**What the task requires:**
Copy all lines below containing "touch".

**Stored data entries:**
+ + + + +

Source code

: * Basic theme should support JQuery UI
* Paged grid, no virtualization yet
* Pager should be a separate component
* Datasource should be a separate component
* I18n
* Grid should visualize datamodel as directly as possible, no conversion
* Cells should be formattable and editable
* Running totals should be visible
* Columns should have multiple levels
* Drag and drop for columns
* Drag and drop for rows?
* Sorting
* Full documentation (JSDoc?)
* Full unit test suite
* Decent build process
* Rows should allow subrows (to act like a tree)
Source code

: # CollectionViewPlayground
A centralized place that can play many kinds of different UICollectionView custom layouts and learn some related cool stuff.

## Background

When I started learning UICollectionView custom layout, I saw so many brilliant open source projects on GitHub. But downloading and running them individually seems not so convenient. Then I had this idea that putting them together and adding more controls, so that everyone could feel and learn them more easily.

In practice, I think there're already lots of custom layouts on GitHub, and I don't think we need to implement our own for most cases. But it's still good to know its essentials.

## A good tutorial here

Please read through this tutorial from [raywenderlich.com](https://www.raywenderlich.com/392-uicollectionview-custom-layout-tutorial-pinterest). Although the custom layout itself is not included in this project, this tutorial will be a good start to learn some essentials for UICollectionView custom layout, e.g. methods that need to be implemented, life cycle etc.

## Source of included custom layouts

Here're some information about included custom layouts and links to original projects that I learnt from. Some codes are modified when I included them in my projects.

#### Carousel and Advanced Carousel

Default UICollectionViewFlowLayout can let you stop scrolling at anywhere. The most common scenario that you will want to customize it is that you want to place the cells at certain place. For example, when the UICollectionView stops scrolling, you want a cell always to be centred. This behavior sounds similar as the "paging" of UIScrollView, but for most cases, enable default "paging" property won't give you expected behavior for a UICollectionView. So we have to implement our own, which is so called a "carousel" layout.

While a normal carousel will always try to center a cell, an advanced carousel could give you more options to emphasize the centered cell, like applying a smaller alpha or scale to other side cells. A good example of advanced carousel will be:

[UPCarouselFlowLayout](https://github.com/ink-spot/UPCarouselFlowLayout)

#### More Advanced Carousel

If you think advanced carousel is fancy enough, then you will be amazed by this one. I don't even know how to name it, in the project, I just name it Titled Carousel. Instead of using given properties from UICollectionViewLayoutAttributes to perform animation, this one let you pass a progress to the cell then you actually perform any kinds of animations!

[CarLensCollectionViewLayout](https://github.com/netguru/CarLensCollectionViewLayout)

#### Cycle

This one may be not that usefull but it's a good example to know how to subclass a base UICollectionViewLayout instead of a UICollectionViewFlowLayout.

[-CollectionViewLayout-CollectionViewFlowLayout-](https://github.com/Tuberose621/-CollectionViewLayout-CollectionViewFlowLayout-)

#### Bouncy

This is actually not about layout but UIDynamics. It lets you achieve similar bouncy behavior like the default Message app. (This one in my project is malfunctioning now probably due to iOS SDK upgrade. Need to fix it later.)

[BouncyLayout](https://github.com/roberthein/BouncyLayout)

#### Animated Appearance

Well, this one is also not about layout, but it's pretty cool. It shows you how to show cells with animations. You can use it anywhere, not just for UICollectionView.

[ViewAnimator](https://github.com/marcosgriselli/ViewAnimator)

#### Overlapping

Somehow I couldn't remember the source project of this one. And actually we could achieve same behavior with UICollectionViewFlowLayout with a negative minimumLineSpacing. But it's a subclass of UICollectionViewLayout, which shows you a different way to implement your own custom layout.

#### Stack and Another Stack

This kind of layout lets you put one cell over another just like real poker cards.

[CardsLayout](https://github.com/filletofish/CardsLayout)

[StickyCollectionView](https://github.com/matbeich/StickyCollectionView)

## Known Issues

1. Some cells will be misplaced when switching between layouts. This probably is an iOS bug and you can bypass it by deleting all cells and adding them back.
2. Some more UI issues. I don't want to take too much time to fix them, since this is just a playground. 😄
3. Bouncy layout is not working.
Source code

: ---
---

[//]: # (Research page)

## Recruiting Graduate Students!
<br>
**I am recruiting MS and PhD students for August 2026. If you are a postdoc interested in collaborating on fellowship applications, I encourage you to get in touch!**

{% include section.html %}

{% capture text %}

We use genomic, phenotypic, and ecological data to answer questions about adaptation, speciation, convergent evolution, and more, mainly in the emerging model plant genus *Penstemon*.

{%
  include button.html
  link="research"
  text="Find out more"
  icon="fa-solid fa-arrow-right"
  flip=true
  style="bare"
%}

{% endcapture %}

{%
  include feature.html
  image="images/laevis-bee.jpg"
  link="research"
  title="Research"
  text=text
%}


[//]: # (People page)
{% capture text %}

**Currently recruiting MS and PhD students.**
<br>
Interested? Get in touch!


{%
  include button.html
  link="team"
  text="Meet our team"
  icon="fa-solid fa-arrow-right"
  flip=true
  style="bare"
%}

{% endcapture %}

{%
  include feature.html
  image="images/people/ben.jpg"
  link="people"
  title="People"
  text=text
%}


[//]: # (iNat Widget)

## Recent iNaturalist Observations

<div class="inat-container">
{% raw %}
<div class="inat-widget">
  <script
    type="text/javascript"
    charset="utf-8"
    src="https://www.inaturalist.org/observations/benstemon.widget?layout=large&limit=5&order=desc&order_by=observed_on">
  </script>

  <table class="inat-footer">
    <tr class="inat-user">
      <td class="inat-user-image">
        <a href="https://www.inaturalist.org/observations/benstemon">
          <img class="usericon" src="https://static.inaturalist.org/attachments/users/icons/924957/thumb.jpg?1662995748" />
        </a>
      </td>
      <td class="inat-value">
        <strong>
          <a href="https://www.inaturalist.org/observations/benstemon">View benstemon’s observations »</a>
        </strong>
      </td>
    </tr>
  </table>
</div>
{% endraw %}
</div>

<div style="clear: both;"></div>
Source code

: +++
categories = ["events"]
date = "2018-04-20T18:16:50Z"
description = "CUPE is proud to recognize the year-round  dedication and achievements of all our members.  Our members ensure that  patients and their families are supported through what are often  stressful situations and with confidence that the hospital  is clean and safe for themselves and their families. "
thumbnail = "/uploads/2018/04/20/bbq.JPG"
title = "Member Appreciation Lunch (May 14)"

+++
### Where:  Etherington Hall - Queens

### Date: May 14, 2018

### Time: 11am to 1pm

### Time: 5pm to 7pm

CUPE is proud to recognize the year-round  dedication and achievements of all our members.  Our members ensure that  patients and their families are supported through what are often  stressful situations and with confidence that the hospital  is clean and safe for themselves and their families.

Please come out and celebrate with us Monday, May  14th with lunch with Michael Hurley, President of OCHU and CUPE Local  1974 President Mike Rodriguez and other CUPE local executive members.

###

+ + + + +

**Answer space:**
**I am recruiting MS and PhD students for August 2026. If you are a postdoc interested in collaborating on fellowship applications, I encourage you to get in touch!**
Interested? Get in touch!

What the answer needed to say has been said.